**WHAT IS REQUIRED:** Among the records below, find the lines that contain "size" and copy each of them.

[Collected data]

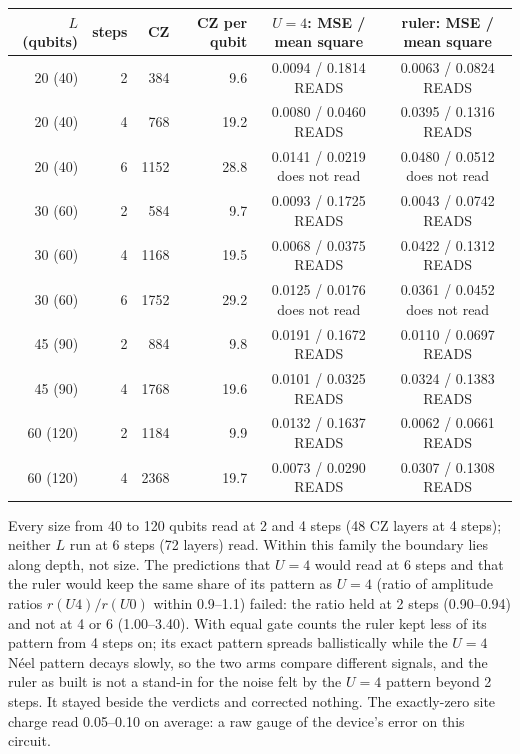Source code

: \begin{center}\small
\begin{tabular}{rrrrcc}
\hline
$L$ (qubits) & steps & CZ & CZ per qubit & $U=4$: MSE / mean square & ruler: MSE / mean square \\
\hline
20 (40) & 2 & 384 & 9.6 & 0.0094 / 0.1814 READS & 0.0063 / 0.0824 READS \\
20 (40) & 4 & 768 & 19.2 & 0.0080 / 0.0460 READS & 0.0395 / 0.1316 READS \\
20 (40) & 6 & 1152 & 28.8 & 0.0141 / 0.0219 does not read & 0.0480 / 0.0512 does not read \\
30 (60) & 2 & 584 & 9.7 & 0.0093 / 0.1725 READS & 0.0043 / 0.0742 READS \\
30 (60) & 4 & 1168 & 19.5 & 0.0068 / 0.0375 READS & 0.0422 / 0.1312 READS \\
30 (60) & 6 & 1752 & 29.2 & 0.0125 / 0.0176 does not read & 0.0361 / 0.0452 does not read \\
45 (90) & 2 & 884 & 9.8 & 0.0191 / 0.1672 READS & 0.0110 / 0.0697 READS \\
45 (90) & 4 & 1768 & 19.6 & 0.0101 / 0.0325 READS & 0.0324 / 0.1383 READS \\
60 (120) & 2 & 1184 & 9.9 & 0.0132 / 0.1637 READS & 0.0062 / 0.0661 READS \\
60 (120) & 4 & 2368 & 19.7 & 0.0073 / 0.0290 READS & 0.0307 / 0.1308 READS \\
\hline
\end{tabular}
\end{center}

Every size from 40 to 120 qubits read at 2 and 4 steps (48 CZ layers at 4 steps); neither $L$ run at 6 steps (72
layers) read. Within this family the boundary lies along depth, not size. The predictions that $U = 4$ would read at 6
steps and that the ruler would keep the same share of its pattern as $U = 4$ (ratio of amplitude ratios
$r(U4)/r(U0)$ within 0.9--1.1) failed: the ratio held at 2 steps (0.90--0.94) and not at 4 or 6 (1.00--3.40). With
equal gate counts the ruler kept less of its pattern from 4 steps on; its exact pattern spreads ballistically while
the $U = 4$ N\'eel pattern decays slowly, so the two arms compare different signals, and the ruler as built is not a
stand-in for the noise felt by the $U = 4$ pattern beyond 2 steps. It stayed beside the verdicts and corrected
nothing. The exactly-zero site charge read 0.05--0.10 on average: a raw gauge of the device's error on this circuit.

**OUTPUT FOR THIS TASK:**
Every size from 40 to 120 qubits read at 2 and 4 steps (48 CZ layers at 4 steps); neither $L$ run at 6 steps (72
layers) read. Within this family the boundary lies along depth, not size. The predictions that $U = 4$ would read at 6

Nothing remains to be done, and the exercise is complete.